Stored items from a collection
Start of Block

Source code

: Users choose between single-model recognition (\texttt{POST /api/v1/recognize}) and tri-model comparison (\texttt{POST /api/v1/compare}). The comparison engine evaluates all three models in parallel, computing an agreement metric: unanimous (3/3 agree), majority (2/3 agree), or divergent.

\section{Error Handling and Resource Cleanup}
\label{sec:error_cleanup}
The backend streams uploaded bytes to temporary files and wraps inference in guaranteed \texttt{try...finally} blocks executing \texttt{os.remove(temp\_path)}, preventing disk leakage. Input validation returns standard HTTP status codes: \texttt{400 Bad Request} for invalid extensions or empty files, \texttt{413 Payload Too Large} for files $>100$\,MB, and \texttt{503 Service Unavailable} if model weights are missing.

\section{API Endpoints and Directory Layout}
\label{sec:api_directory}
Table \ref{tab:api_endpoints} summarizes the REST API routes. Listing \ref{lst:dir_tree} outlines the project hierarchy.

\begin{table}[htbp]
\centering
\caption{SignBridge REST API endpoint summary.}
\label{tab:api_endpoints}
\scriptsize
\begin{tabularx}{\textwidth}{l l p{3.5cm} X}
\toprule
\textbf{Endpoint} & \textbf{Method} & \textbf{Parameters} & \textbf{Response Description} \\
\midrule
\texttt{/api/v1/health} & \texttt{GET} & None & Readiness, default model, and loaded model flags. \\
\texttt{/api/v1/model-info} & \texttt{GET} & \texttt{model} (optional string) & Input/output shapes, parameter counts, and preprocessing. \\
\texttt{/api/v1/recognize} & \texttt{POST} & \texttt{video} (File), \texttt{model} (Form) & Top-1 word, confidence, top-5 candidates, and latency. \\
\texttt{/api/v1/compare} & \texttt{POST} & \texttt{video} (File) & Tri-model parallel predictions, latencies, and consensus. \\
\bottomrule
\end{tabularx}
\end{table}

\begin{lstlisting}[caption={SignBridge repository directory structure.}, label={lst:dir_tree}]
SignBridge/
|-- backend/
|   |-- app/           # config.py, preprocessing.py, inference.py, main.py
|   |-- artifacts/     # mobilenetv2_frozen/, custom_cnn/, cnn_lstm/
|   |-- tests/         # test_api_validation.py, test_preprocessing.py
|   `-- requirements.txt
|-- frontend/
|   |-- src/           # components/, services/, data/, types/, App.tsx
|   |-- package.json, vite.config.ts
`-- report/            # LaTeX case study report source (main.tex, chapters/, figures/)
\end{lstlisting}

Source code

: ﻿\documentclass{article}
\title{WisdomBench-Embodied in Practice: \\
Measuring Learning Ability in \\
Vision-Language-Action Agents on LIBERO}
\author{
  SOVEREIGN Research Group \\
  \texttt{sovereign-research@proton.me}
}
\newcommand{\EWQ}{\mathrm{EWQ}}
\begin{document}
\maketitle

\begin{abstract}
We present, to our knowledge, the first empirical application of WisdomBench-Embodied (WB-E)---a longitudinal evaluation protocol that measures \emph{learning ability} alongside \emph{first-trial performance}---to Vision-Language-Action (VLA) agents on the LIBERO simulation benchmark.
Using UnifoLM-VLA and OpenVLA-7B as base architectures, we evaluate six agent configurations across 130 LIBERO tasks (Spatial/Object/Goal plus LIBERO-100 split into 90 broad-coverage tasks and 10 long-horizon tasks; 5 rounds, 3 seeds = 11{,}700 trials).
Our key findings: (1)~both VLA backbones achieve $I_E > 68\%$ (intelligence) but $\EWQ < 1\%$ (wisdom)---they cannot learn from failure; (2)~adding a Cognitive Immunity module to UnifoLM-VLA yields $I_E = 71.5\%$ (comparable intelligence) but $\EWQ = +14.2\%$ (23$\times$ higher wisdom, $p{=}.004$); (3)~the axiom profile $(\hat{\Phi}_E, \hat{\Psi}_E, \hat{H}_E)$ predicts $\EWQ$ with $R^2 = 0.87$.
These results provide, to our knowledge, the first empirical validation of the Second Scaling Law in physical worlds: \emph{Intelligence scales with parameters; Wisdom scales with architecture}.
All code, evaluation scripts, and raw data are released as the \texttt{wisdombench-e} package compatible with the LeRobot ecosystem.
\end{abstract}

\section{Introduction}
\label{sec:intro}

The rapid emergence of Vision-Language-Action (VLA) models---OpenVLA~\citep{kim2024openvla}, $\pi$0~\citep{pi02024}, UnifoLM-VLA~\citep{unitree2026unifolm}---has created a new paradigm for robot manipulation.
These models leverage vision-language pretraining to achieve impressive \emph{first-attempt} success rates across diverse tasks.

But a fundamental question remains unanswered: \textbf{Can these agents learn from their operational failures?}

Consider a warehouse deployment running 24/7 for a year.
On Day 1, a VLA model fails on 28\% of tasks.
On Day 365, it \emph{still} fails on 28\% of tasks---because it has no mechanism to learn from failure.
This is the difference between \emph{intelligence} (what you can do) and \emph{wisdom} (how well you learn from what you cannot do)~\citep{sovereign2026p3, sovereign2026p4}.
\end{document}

End of Block

**Instructions for the task:** List every line above containing the word "data".

**Output for this exercise:**
|   |-- src/           # components/, services/, data/, types/, App.tsx
All code, evaluation scripts, and raw data are released as the \texttt{wisdombench-e} package compatible with the LeRobot ecosystem.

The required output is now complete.